"Let's Get Outta Here!
That's the Object When Unloading at Anzio"
By: Ernie Pyle

April 22, 1944
IN ITALY
     The greatest apprehension I've found in the Anzio-Mettuno area is not among the men on shore who have been under it constantly for weeks, but among the crews of ships that sit out in the Mediterraneann, unloading.
     It takes several days to unload a big freighter, and during all that time they are subject to shelling from land and air raids from the sky.  Their situation I'll admit, is not an enviable one.
     It's true that few of them get hit, considering the amount of shooting the Germans do out there.  Yet there is always the possibility.  And what gives them the creeps is when they're sitting on a ship full of ammunition or high explosives.
     The crew of these big freighters are members of the Merchant Marines.  They merely operate the ship.  They don't do the stevedoring work of unloading.  That's done by soldiers.
     They have a good system for that.  At Naples a whole company of port battalion soldiers is put on each ship just before it sails.  They make the trip up and back with the vessel, do the unloading at Anzio, and when they return to Naples they go back to their regular dock jobs there.  A different company goes aboard for the next trip.
     The result is that each one-time unloading crew is so anxious to get unloaded and get out of Anzio that everyone works with a vim and the material flies.

NEW SYSTEM WORKS
     Up until a few weeks ago all unloading was done by port battalion groups based at Anzio.  As soon as the crew finished one ship, it would have time to go to work on another.  There wasn't any end to it.  The boys just felt they couldn't win.  Since the new system went into effect, efficiency has shot up like a rocket.
     The bigger ships are unloaded just as they would be a the dock, with winched hoisting out big netfuls of cargo from the deep holds and swinging them over the sides and letting them down - not onto a dock, however, but into flat-bottom LCT's which carry the stuff to the beaches.
     Each hold has a dozen or so men working below, plus the winch crew and the signal men.  They are all soldiers.  They work in 12-hour shifts, but they get intervals of rest.
     I was aboard one Liberty Ship about 10AM.  All five hatches were bringing up stuff.  You could lean over and watch the men down below piling up ration boxes.
     And on the deck immediately below us you could see scores of other soldiers trying to sleep, the deafening noise of the winches making no difference to them.  They were the night shift.  They slept on folding cots between blankets, with their clothes on.
     One crew boss was Sgt.
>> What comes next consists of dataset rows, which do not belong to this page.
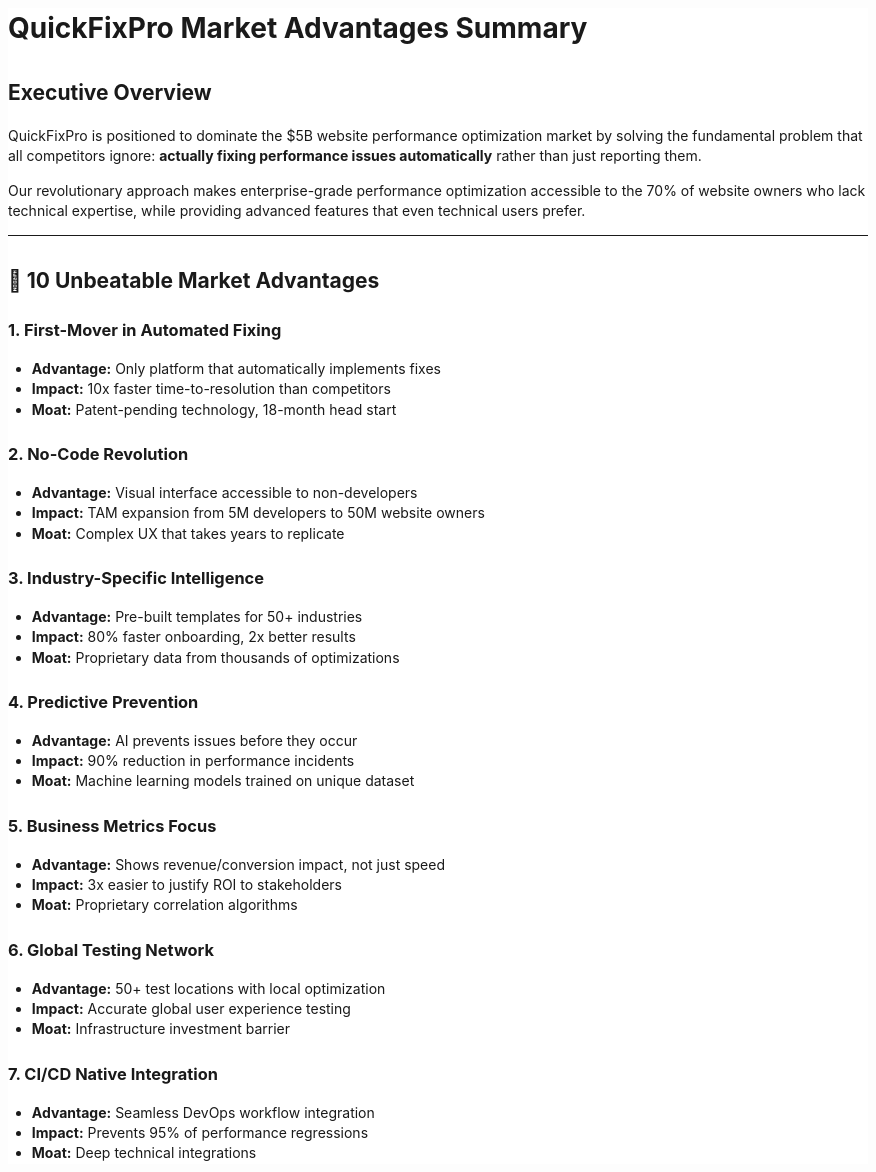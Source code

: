 # QuickFixPro Market Advantages Summary

## Executive Overview

QuickFixPro is positioned to dominate the $5B website performance optimization market by solving the fundamental problem that all competitors ignore: **actually fixing performance issues automatically** rather than just reporting them.

Our revolutionary approach makes enterprise-grade performance optimization accessible to the 70% of website owners who lack technical expertise, while providing advanced features that even technical users prefer.

---

## 🎯 10 Unbeatable Market Advantages

### 1. **First-Mover in Automated Fixing**
- **Advantage:** Only platform that automatically implements fixes
- **Impact:** 10x faster time-to-resolution than competitors
- **Moat:** Patent-pending technology, 18-month head start

### 2. **No-Code Revolution**
- **Advantage:** Visual interface accessible to non-developers
- **Impact:** TAM expansion from 5M developers to 50M website owners
- **Moat:** Complex UX that takes years to replicate

### 3. **Industry-Specific Intelligence**
- **Advantage:** Pre-built templates for 50+ industries
- **Impact:** 80% faster onboarding, 2x better results
- **Moat:** Proprietary data from thousands of optimizations

### 4. **Predictive Prevention**
- **Advantage:** AI prevents issues before they occur
- **Impact:** 90% reduction in performance incidents
- **Moat:** Machine learning models trained on unique dataset

### 5. **Business Metrics Focus**
- **Advantage:** Shows revenue/conversion impact, not just speed
- **Impact:** 3x easier to justify ROI to stakeholders
- **Moat:** Proprietary correlation algorithms

### 6. **Global Testing Network**
- **Advantage:** 50+ test locations with local optimization
- **Impact:** Accurate global user experience testing
- **Moat:** Infrastructure investment barrier

### 7. **CI/CD Native Integration**
- **Advantage:** Seamless DevOps workflow integration
- **Impact:** Prevents 95% of performance regressions
- **Moat:** Deep technical integrations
Sam Lynch, of Wilmington, Delaware.  He is a veteran soldier, having served four months in the Arctic and 14 months on this side.  Before the war he was a fireman on the Pennsylvania Railroad and later railway mail clerk.  He is married and has one child.
     I asked him how he liked coming up to Anzio on a ship and he said he didn't like it too well.  "The trouble is," he said, "that you feel so darned defenseless.  If you could just man a gun and shoot back it wouldn't be so bad."
     But the Navy operates the gun crews aboard all these freight ships and the soldiers can only sit there idle and sweat it out when bombs or shells start flying.

IN HIGH GEAR
     You should see the work when the ship is about finished and it looks like though they might not get through in time for the next convoy.
     They laugh and tell a story about one ship which finished 45 minutes after the convoy started.  The skipper pulled anchor and started chasing the convoy.  The Navy radioed him orders to stop and wait.  But this fellow kept right on going.  He simple figured he rather face disciplinary action at Naples than German bombers for one more night at Anzio. 
     The Navy's premise was that he was in greater danger from German subs and E-boats while running alone after the convoy than he would be from another night at Anzio.  They have it all figured out by percentages, and they are right.
     But this fellow was lucky and caught up with the convoy.  I never heard what his superiors did when he got there, but I bet they didn't invite him out for a round of golf.